Plain-text document sources
|---|

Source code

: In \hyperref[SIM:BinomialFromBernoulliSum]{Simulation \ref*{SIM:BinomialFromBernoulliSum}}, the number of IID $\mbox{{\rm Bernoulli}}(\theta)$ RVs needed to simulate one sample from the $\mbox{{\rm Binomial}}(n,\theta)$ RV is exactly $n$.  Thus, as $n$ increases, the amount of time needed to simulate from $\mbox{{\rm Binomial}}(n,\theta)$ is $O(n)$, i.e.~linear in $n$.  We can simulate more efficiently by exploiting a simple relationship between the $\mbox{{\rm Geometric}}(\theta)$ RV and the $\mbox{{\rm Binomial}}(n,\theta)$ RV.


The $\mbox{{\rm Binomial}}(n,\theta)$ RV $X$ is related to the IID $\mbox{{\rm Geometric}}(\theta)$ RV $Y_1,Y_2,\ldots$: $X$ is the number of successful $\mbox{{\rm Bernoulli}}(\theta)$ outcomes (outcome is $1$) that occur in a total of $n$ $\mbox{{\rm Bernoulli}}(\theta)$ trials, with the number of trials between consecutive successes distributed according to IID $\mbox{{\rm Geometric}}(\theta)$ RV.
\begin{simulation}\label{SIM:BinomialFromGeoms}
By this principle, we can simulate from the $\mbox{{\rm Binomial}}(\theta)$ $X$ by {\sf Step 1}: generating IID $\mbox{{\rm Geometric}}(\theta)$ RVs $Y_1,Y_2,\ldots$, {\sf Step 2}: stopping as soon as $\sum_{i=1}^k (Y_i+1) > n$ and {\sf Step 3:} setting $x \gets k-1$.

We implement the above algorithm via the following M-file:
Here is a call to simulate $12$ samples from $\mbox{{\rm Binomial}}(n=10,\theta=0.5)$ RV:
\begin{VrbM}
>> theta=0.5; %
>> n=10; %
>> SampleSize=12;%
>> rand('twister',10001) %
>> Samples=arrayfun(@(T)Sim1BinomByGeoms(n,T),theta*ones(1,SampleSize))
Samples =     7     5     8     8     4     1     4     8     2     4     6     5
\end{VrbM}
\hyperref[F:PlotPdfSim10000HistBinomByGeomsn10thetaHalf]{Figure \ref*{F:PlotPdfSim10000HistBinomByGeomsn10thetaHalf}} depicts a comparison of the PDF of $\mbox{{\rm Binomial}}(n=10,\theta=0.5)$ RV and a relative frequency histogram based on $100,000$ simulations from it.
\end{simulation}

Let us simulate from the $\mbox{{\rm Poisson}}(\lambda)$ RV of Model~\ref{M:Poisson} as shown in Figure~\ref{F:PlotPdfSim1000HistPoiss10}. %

|---|

**Activity**
Nothing in the data should be altered; please repeat it exactly.

**Expected answer**
Source code

: In \hyperref[SIM:BinomialFromBernoulliSum]{Simulation \ref*{SIM:BinomialFromBernoulliSum}}, the number of IID $\mbox{{\rm Bernoulli}}(\theta)$ RVs needed to simulate one sample from the $\mbox{{\rm Binomial}}(n,\theta)$ RV is exactly $n$.  Thus, as $n$ increases, the amount of time needed to simulate from $\mbox{{\rm Binomial}}(n,\theta)$ is $O(n)$, i.e.~linear in $n$.  We can simulate more efficiently by exploiting a simple relationship between the $\mbox{{\rm Geometric}}(\theta)$ RV and the $\mbox{{\rm Binomial}}(n,\theta)$ RV.


The $\mbox{{\rm Binomial}}(n,\theta)$ RV $X$ is related to the IID $\mbox{{\rm Geometric}}(\theta)$ RV $Y_1,Y_2,\ldots$: $X$ is the number of successful $\mbox{{\rm Bernoulli}}(\theta)$ outcomes (outcome is $1$) that occur in a total of $n$ $\mbox{{\rm Bernoulli}}(\theta)$ trials, with the number of trials between consecutive successes distributed according to IID $\mbox{{\rm Geometric}}(\theta)$ RV.
\begin{simulation}\label{SIM:BinomialFromGeoms}
By this principle, we can simulate from the $\mbox{{\rm Binomial}}(\theta)$ $X$ by {\sf Step 1}: generating IID $\mbox{{\rm Geometric}}(\theta)$ RVs $Y_1,Y_2,\ldots$, {\sf Step 2}: stopping as soon as $\sum_{i=1}^k (Y_i+1) > n$ and {\sf Step 3:} setting $x \gets k-1$.

We implement the above algorithm via the following M-file:
Here is a call to simulate $12$ samples from $\mbox{{\rm Binomial}}(n=10,\theta=0.5)$ RV:
\begin{VrbM}
>> theta=0.5; %
>> n=10; %
>> SampleSize=12;%
>> rand('twister',10001) %
>> Samples=arrayfun(@(T)Sim1BinomByGeoms(n,T),theta*ones(1,SampleSize))
Samples =     7     5     8     8     4     1     4     8     2     4     6     5
\end{VrbM}
\hyperref[F:PlotPdfSim10000HistBinomByGeomsn10thetaHalf]{Figure \ref*{F:PlotPdfSim10000HistBinomByGeomsn10thetaHalf}} depicts a comparison of the PDF of $\mbox{{\rm Binomial}}(n=10,\theta=0.5)$ RV and a relative frequency histogram based on $100,000$ simulations from it.
\end{simulation}

Let us simulate from the $\mbox{{\rm Poisson}}(\lambda)$ RV of Model~\ref{M:Poisson} as shown in Figure~\ref{F:PlotPdfSim1000HistPoiss10}. %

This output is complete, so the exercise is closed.